Why Nursery Material Works
The slowest part of bonsai is growing a trunk. Trunk girth comes from years of unrestricted growth in a large volume of soil, which is exactly what a nursery has already given its plants. A five year old landscape shrub arrives with a trunk you would wait a decade to grow in a small pot.
It is also cheap enough to experiment on. Beginners learn styling by making mistakes, and making mistakes on an inexpensive juniper is much better education than agonising over an expensive tree and doing nothing. University of Arkansas extension notes that growers often select smaller or malformed nursery specimens for bonsai, which is a useful reframing: the shrub nobody wants for a border is often the best bonsai candidate on the bench.
What to Look For
Ignore the top of the plant at first. Beginners buy the bushiest specimen; experienced eyes look at the base.
- Trunk thickness and taper. The thickest trunk you can find, ideally wider at the base and narrowing upward. Foliage regrows in a season or two; trunk girth takes a decade.
- The nebari. Scrape the soil away from the base with a finger and look at where the roots spread. Roots radiating evenly outward make a tree look anchored and old. A trunk emerging like a broomstick never quite convinces.
- Low branches. You will shorten the tree considerably, so branches close to the ground are valuable. A bare lower trunk with all its foliage six feet up gives you nothing to work with.
- Movement and character. Curves, twists, rough bark, and even old wounds all add interest. Perfectly straight nursery growth is the least useful shape.
- Small leaves and short internodes. Arkansas extension describes ideal bonsai subjects as those with small leaves, close internodes, attractive bark characteristics and a propensity to branch freely, listing pines, junipers, elms, zelkova, Japanese maple and boxwood as common choices.
Buy in late winter or early spring where you can. Stock is cheap, the plants are dormant, and you are right at the ideal window for heavy work.
The First Styling Session
Before cutting anything, spend real time looking. Turn the plant slowly and pick the front, the side that shows the best trunk movement and root spread. Then pull off the lower foliage obscuring the trunk so you can actually see the structure you are working with.
Now decide the trunk line: which section of trunk continues upward, and where does the tree end? This choice, more than any other, determines what the finished bonsai will be. Most nursery stock becomes a far better bonsai when cut to a third or a quarter of its purchased height.

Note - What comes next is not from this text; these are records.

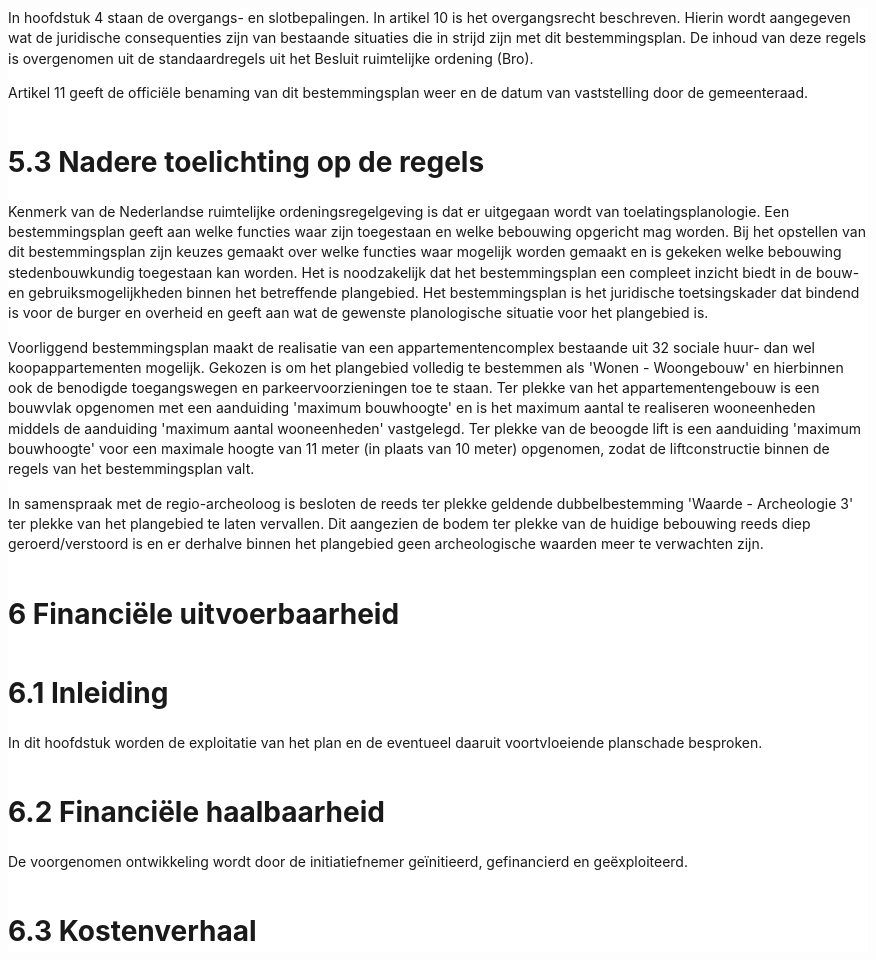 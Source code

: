 In hoofdstuk 4 staan de overgangs- en slotbepalingen. In artikel 10 is het overgangsrecht beschreven. Hierin wordt aangegeven wat de juridische consequenties zijn van bestaande situaties die in strijd zijn met dit bestemmingsplan. De inhoud van deze regels is overgenomen uit de standaardregels uit het Besluit ruimtelijke ordening (Bro).

Artikel 11 geeft de officiële benaming van dit bestemmingsplan weer en de datum van vaststelling door de gemeenteraad.

# <span id="page-39-0"></span>**5.3 Nadere toelichting op de regels**

Kenmerk van de Nederlandse ruimtelijke ordeningsregelgeving is dat er uitgegaan wordt van toelatingsplanologie. Een bestemmingsplan geeft aan welke functies waar zijn toegestaan en welke bebouwing opgericht mag worden. Bij het opstellen van dit bestemmingsplan zijn keuzes gemaakt over welke functies waar mogelijk worden gemaakt en is gekeken welke bebouwing stedenbouwkundig toegestaan kan worden. Het is noodzakelijk dat het bestemmingsplan een compleet inzicht biedt in de bouw- en gebruiksmogelijkheden binnen het betreffende plangebied. Het bestemmingsplan is het juridische toetsingskader dat bindend is voor de burger en overheid en geeft aan wat de gewenste planologische situatie voor het plangebied is.

Voorliggend bestemmingsplan maakt de realisatie van een appartementencomplex bestaande uit 32 sociale huur- dan wel koopappartementen mogelijk. Gekozen is om het plangebied volledig te bestemmen als 'Wonen - Woongebouw' en hierbinnen ook de benodigde toegangswegen en parkeervoorzieningen toe te staan. Ter plekke van het appartementengebouw is een bouwvlak opgenomen met een aanduiding 'maximum bouwhoogte' en is het maximum aantal te realiseren wooneenheden middels de aanduiding 'maximum aantal wooneenheden' vastgelegd. Ter plekke van de beoogde lift is een aanduiding 'maximum bouwhoogte' voor een maximale hoogte van 11 meter (in plaats van 10 meter) opgenomen, zodat de liftconstructie binnen de regels van het bestemmingsplan valt.

In samenspraak met de regio-archeoloog is besloten de reeds ter plekke geldende dubbelbestemming 'Waarde - Archeologie 3' ter plekke van het plangebied te laten vervallen. Dit aangezien de bodem ter plekke van de huidige bebouwing reeds diep geroerd/verstoord is en er derhalve binnen het plangebied geen archeologische waarden meer te verwachten zijn.

# <span id="page-41-0"></span>**6 Financiële uitvoerbaarheid**

# <span id="page-41-1"></span>**6.1 Inleiding**

In dit hoofdstuk worden de exploitatie van het plan en de eventueel daaruit voortvloeiende planschade besproken.

# <span id="page-41-2"></span>**6.2 Financiële haalbaarheid**

De voorgenomen ontwikkeling wordt door de initiatiefnemer geïnitieerd, gefinancierd en geëxploiteerd.

# <span id="page-41-3"></span>**6.3 Kostenverhaal**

Remove branches that grow directly toward the front, branches that cross the trunk, and any two branches emerging at the same height on opposite sides. Cut close to the trunk without damaging the collar of tissue at the base of the branch, since University of Georgia extension notes that leaving stubs delays healing and invites decay.

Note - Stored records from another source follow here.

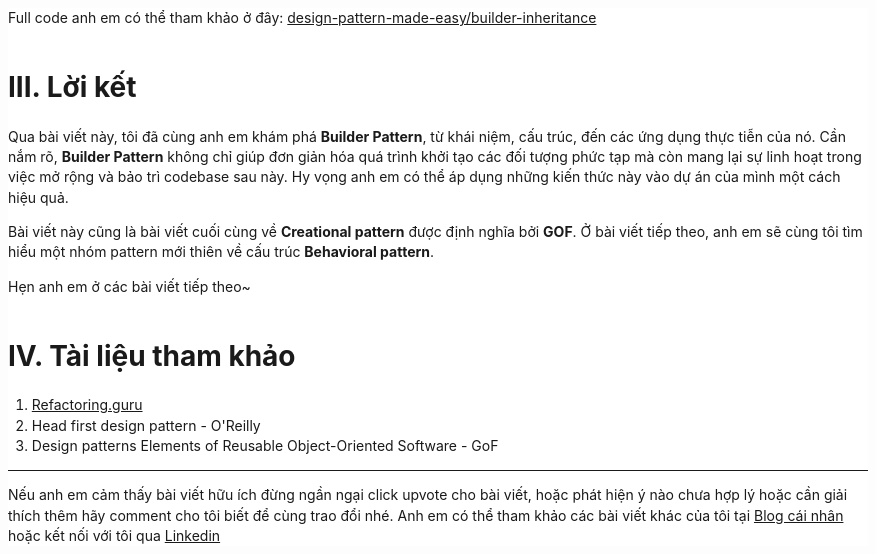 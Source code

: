 Full code anh em có thể tham khảo ở đây: [design-pattern-made-easy/builder-inheritance](https://github.com/nguyentaijs/design-pattern-made-easy/tree/main/builder-inheritance)



# III. Lời kết
Qua bài viết này, tôi đã cùng anh em khám phá **Builder Pattern**, từ khái niệm, cấu trúc, đến các ứng dụng thực tiễn của nó.
Cần nắm rõ, **Builder Pattern** không chỉ giúp đơn giản hóa quá trình khởi tạo các đối tượng phức tạp mà còn mang lại sự linh hoạt trong việc mở rộng và bảo trì codebase sau này.
Hy vọng anh em có thể áp dụng những kiến thức này vào dự án của mình một cách hiệu quả.

Bài viết này cũng là bài viết cuối cùng về **Creational pattern** được định nghĩa bởi **GOF**.
Ở bài viết tiếp theo, anh em sẽ cùng tôi tìm hiểu một nhóm pattern mới thiên về cấu trúc **Behavioral pattern**.

Hẹn anh em ở các bài viết tiếp theo~

# IV. Tài liệu tham khảo
1. [Refactoring.guru](https://refactoring.guru/design-patterns)
2. Head first design pattern - O'Reilly
3. Design patterns Elements of Reusable Object-Oriented Software - GoF

-----

Nếu anh em cảm thấy bài viết hữu ích đừng ngần ngại click upvote cho bài viết, hoặc phát hiện ý nào chưa hợp lý hoặc cần giải thích thêm hãy comment cho tôi biết để cùng trao đổi nhé.
Anh em có thể tham khảo các bài viết khác của tôi tại [Blog cái nhân](https://nguyentaijs.github.io/) hoặc kết nối với tôi qua [Linkedin](https://www.linkedin.com/in/nguyentaijs)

Then stop. Do not also repot, and do not wire yet. A tree that has just lost half its foliage needs the rest of the season to recover before facing anything else.
Potting Down Over Time
Nursery stock does not go into a bonsai pot this year, or usually next year either. It moves down in stages.

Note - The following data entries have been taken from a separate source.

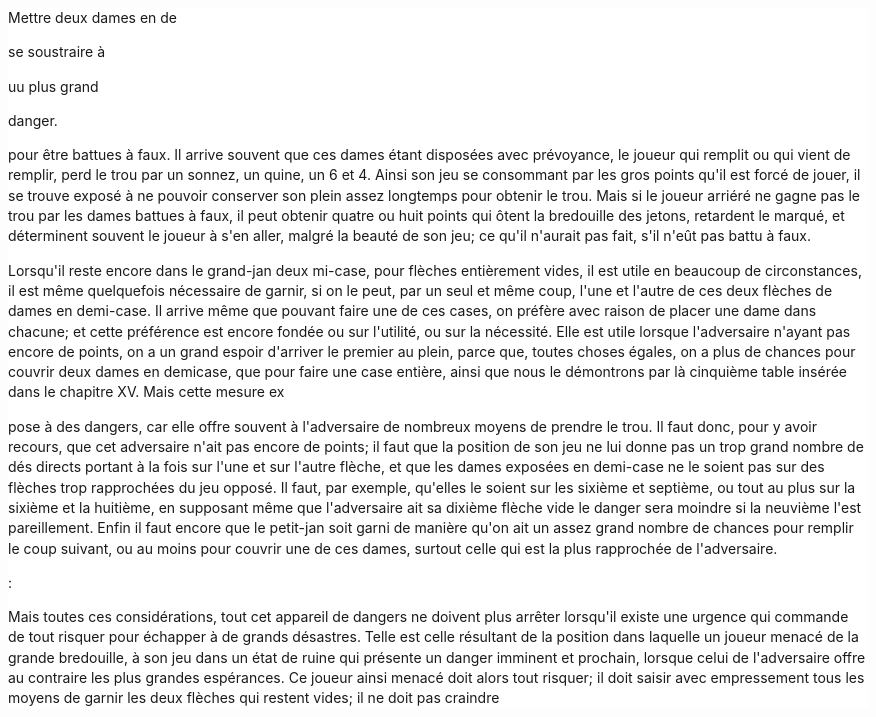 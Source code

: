 Mettre deux dames en de


se soustraire à


uu plus grand


danger.


pour être battues à faux. Il arrive souvent que ces dames étant
disposées avec prévoyance, le joueur qui remplit ou qui vient de
remplir, perd le trou par un sonnez, un quine, un 6 et 4. Ainsi son jeu
se consommant par les gros points qu'il est forcé de jouer, il se
trouve exposé à ne pouvoir conserver son plein assez longtemps pour
obtenir le trou. Mais si le joueur arriéré ne gagne pas le trou par les
dames battues à faux, il peut obtenir quatre ou huit points qui ôtent la
bredouille des jetons, retardent le marqué, et déterminent souvent le
joueur à s'en aller, malgré la beauté de son jeu; ce qu'il n'aurait
pas fait, s'il n'eût pas battu à faux.


Lorsqu'il reste encore dans le grand-jan deux mi-case, pour flèches
entièrement vides, il est utile en beaucoup de circonstances, il est
même quelquefois nécessaire de garnir, si on le peut, par un seul et
même coup, l'une et l'autre de ces deux flèches de dames en demi-case.
Il arrive même que pouvant faire une de ces cases, on préfère avec
raison de placer une dame dans chacune; et cette préférence est encore
fondée ou sur l'utilité, ou sur la nécessité. Elle est utile lorsque
l'adversaire n'ayant pas encore de points, on a un grand espoir
d'arriver le premier au plein, parce que, toutes choses égales, on a
plus de chances pour couvrir deux dames en demicase, que pour faire une
case entière, ainsi que nous le démontrons par là cinquième table
insérée dans le chapitre XV. Mais cette mesure ex




pose à des dangers, car elle offre souvent à l'adversaire de nombreux
moyens de prendre le trou. Il faut donc, pour y avoir recours, que cet
adversaire n'ait pas encore de points; il faut que la position de son
jeu ne lui donne pas un trop grand nombre de dés directs portant à la
fois sur l'une et sur l'autre flèche, et que les dames exposées en
demi-case ne le soient pas sur des flèches trop rapprochées du jeu
opposé. Il faut, par exemple, qu'elles le soient sur les sixième et
septième, ou tout au plus sur la sixième et la huitième, en supposant
même que l'adversaire ait sa dixième flèche vide le danger sera moindre
si la neuvième l'est pareillement. Enfin il faut encore que le
petit-jan soit garni de manière qu'on ait un assez grand nombre de
chances pour remplir le coup suivant, ou au moins pour couvrir une de
ces dames, surtout celle qui est la plus rapprochée de l'adversaire.


:


Mais toutes ces considérations, tout cet appareil de dangers ne doivent
plus arrêter lorsqu'il existe une urgence qui commande de tout risquer
pour échapper à de grands désastres. Telle est celle résultant de la
position dans laquelle un joueur menacé de la grande bredouille, à son
jeu dans un état de ruine qui présente un danger imminent et prochain,
lorsque celui de l'adversaire offre au contraire les plus grandes
espérances. Ce joueur ainsi menacé doit alors tout risquer; il doit
saisir avec empressement tous les moyens de garnir les deux flèches qui
restent vides; il ne doit pas craindre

Leave it in its nursery container for the first year after styling. In year two, if the tree is growing strongly, repot in early spring into a slightly smaller training pot or a wooden box, and do a first modest root reduction. Virginia Cooperative Extension follows this sequence too, advising that trees be developed in training pots before transitioning to shallow bonsai containers. Only when the root system has been reduced to a compact pad of fine roots does a shallow display pot make sense, which is typically year three at the earliest.
The Honest Timeline
Year one: styling cuts and recovery. Year two: first root work, some wiring, branch development begins. Year three: refinement, secondary branching, possibly the first real bonsai pot. Years four to ten: ramification, the fine twiggy structure that makes a tree look genuinely old.
That timeline is not a discouragement. It is the point. Bonsai is one of very few hobbies where the object improves every year you own it, and a tree you styled from a garden centre shrub will still be getting better in twenty years.